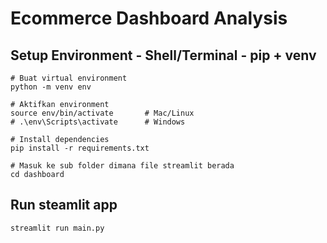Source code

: # Ecommerce Dashboard Analysis

## Setup Environment - Shell/Terminal - pip + venv
```
# Buat virtual environment
python -m venv env

# Aktifkan environment
source env/bin/activate       # Mac/Linux
# .\env\Scripts\activate      # Windows

# Install dependencies
pip install -r requirements.txt

# Masuk ke sub folder dimana file streamlit berada
cd dashboard
```

## Run steamlit app
```
streamlit run main.py
```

|---|

= What you have to do =
Drop the pictures and set down the data above exactly.

= Exercise result =
Source code

: # Ecommerce Dashboard Analysis

## Setup Environment - Shell/Terminal - pip + venv
```
# Buat virtual environment
python -m venv env

# Aktifkan environment
source env/bin/activate       # Mac/Linux
# .\env\Scripts\activate      # Windows

# Install dependencies
pip install -r requirements.txt

# Masuk ke sub folder dimana file streamlit berada
cd dashboard
```

## Run steamlit app
```
streamlit run main.py
```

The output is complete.